Let’s integrate between sample 40 and 70, to get the mean single-PE area. We have to add a small correction for the baseline, see here for details. Usually this is done inside strax and you don’t have to worry about it.

[17]:

left, right = 40, 70
areas = r["data"][:, left:right].sum(axis=1)

# Small correction for baseline, see strax issue #2
areas += ((r["baseline"] % 1) * (right - left)).round().astype(np.int64)

# Hack to get ADC -> PE conversion factors. We'll make this better someday...
to_pe = st.get_single_plugin(run_id, "peaklets").to_pe

plt.hist(areas, bins=100)
plt.xlabel("Area (ADCc)")
plt.ylabel("Counts")
plt.axvline(1 / to_pe[100], color="r", linestyle="--")
plt.axvline(np.median(areas), color="purple", linestyle="--")

[17]:

<matplotlib.lines.Line2D at 0x7fb99a612950>

../_images/tutorials_pulse_analysis_37_1.png

The purple line is an extremely bad gain estimate (the median area) of pulses, which nonetheless comes close for this PMT. It should be obvious this is a bad method: it takes no account of 2PE hits or the hitfinder efficiency at all.
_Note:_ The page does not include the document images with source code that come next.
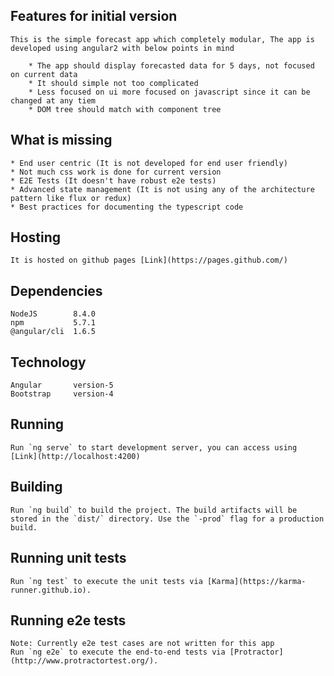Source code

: Features for initial version
----------------------------
	This is the simple forecast app which completely modular, The app is developed using angular2 with below points in mind
	
		* The app should display forecasted data for 5 days, not focused on current data
		* It should simple not too complicated
		* Less focused on ui more focused on javascript since it can be changed at any tiem
		* DOM tree should match with component tree 			
		
What is missing
---------------

	* End user centric (It is not developed for end user friendly)
	* Not much css work is done for current version
	* E2E Tests (It doesn't have robust e2e tests)
	* Advanced state management (It is not using any of the architecture pattern like flux or redux)
	* Best practices for documenting the typescript code 
	
Hosting
-------
	It is hosted on github pages [Link](https://pages.github.com/)

Dependencies
-------------
	NodeJS        8.4.0
	npm           5.7.1
	@angular/cli  1.6.5
	
Technology
---------
	Angular       version-5
	Bootstrap     version-4	

Running
--------
	Run `ng serve` to start development server, you can access using [Link](http://localhost:4200)

Building
---------
	Run `ng build` to build the project. The build artifacts will be stored in the `dist/` directory. Use the `-prod` flag for a production build.

Running unit tests
--------------------
	Run `ng test` to execute the unit tests via [Karma](https://karma-runner.github.io).

Running e2e tests
-------------------
	Note: Currently e2e test cases are not written for this app
	Run `ng e2e` to execute the end-to-end tests via [Protractor](http://www.protractortest.org/).
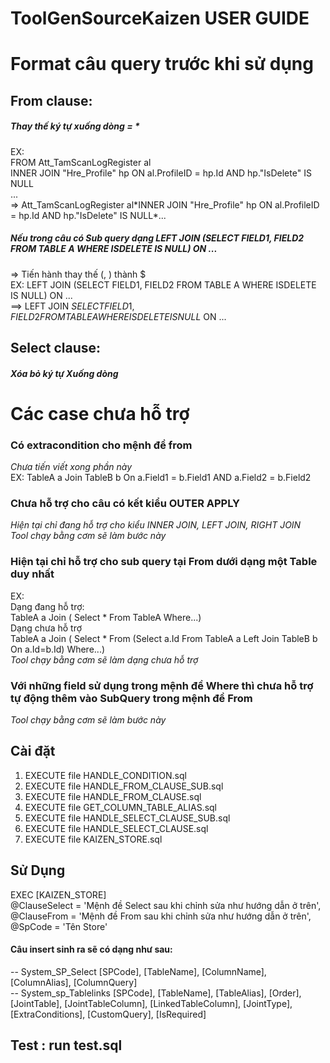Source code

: # ToolGenSourceKaizen USER GUIDE
# Format câu query trước khi sử dụng
## From clause:
##### Thay thế ký tự xuống dòng = \*   
  EX:  
     FROM Att_TamScanLogRegister al  
     INNER JOIN "Hre_Profile" hp ON al.ProfileID = hp.Id AND hp."IsDelete" IS NULL  
     ...  
  => Att_TamScanLogRegister al\*INNER JOIN "Hre_Profile" hp ON al.ProfileID = hp.Id AND hp."IsDelete" IS NULL\*...  
##### Nếu trong câu có Sub query dạng LEFT JOIN (SELECT FIELD1, FIELD2 FROM TABLE A WHERE ISDELETE IS NULL) ON ...  
  => Tiến hành thay thế (, ) thành $  
  EX: LEFT JOIN (SELECT FIELD1, FIELD2 FROM TABLE A WHERE ISDELETE IS NULL) ON ...  
  ==> LEFT JOIN $SELECT FIELD1, FIELD2 FROM TABLE A WHERE ISDELETE IS NULL$ ON ...  
## Select clause:  
##### Xóa bỏ ký tự Xuống dòng  
# Các case chưa hỗ trợ  
### Có extracondition cho mệnh đề from  
*Chưa tiến viết xong phần này*   
EX: TableA a Join TableB b On a.Field1 = b.Field1 AND a.Field2 = b.Field2  
### Chưa hỗ trợ cho câu có kết kiểu OUTER APPLY  
*Hiện tại chỉ đang hỗ trợ cho kiểu INNER JOIN, LEFT JOIN, RIGHT JOIN*  
*Tool chạy bằng cơm sẽ làm bước này*  
### Hiện tại chỉ hỗ trợ cho sub query tại From dưới dạng một Table duy nhất  
EX:  
  Dạng đang hỗ trợ:  
    TableA a Join ( Select * From TableA Where...)   
  Dạng chưa hỗ trợ  
    TableA a Join ( Select * From (Select a.Id From TableA a Left Join TableB b On a.Id=b.Id) Where...)   
*Tool chạy bằng cơm sẽ làm dạng chưa hỗ trợ*  
### Với những field sử dụng trong mệnh đề Where thì chưa hỗ trợ tự động thêm vào SubQuery trong mệnh đề From  
*Tool chạy bằng cơm sẽ làm bước này*

## Cài đặt  
  1. EXECUTE file HANDLE_CONDITION.sql  
  2. EXECUTE file HANDLE_FROM_CLAUSE_SUB.sql  
  3. EXECUTE file HANDLE_FROM_CLAUSE.sql  
  4. EXECUTE file GET_COLUMN_TABLE_ALIAS.sql  
  5. EXECUTE file HANDLE_SELECT_CLAUSE_SUB.sql  
  6. EXECUTE file HANDLE_SELECT_CLAUSE.sql  
  7. EXECUTE file KAIZEN_STORE.sql  
  
## Sử Dụng
  EXEC [KAIZEN_STORE]  
	@ClauseSelect = 'Mệnh đề Select sau khi chỉnh sửa như hướng dẫn ở trên',  
	@ClauseFrom = 'Mệnh đề From sau khi chỉnh sửa như hướng dẫn ở trên',  
	@SpCode = 'Tên Store'  

#### Câu insert sinh ra sẽ có dạng như sau:  
--	System_SP_Select       [SPCode], [TableName], [ColumnName], [ColumnAlias], [ColumnQuery]  
--  System_sp_Tablelinks   [SPCode], [TableName], [TableAlias], [Order], [JointTable], [JointTableColumn], [LinkedTableColumn], [JointType], [ExtraConditions], [CustomQuery], [IsRequired]  

## Test : run test.sql
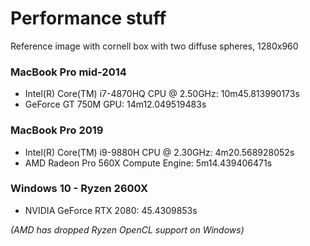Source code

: # Performance stuff

Reference image with cornell box with two diffuse spheres, 1280x960
### MacBook Pro mid-2014
* Intel(R) Core(TM) i7-4870HQ CPU @ 2.50GHz:  10m45.813990173s
* GeForce GT 750M GPU:                        14m12.049519483s

### MacBook Pro 2019
* Intel(R) Core(TM) i9-9880H CPU @ 2.30GHz:     4m20.568928052s
* AMD Radeon Pro 560X Compute Engine:           5m14.439406471s

### Windows 10 - Ryzen 2600X
* NVIDIA GeForce RTX 2080:                      45.4309853s

_(AMD has dropped Ryzen OpenCL support on Windows)_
The red line indicates where the 1 PE area should be according to the XENON1T gain calibration. Looks like the gain is, at least approximately, correct!

Let’s do the same for all PMTs:

[18]:

areas = rr["data"][:, 40:70].sum(axis=1)
channels = rr["channel"]

gain_ests = np.array(
    [np.median(areas[channels == pmt]) for pmt in tqdm(np.arange(straxen.n_tpc_pmts))]
)

  2%|▏         | 12/494 [00:00<00:16, 29.33it/s]/home/angevaare/miniconda3/envs/dev_strax/lib/python3.10/site-packages/numpy/core/fromnumeric.py:3440: RuntimeWarning: Mean of empty slice.
  return _methods._mean(a, axis=axis, dtype=dtype,
/home/angevaare/miniconda3/envs/dev_strax/lib/python3.10/site-packages/numpy/core/_methods.py:189: RuntimeWarning: invalid value encountered in double_scalars
  ret = ret.dtype.type(ret / rcount)
100%|██████████| 494/494 [00:18<00:00, 27.23it/s]

[19]:

plt.scatter(1 / to_pe, gain_ests, s=2)
plt.plot([0, 250], [0, 250], c="k", alpha=0.2)
plt.xlabel("XENONnT gain calibration (ADCc)")
plt.ylabel("Median short pulse area (ADCc)")
plt.title("Pulse areas in ADCc for each PMT")
plt.xlim(left=0)
plt.ylim(bottom=0)
plt.gca().set_aspect("equal")

/tmp/jobs/17887550/ipykernel_29675/2656599034.py:1: RuntimeWarning: divide by zero encountered in true_divide
  plt.scatter(1/to_pe, gain_ests, s=2)

../_images/tutorials_pulse_analysis_40_1.png

As you can see, even this extremely basic method (median area of short pulses in 30sec of background data) gives a somewhat plausible gain estimate for most PMTs.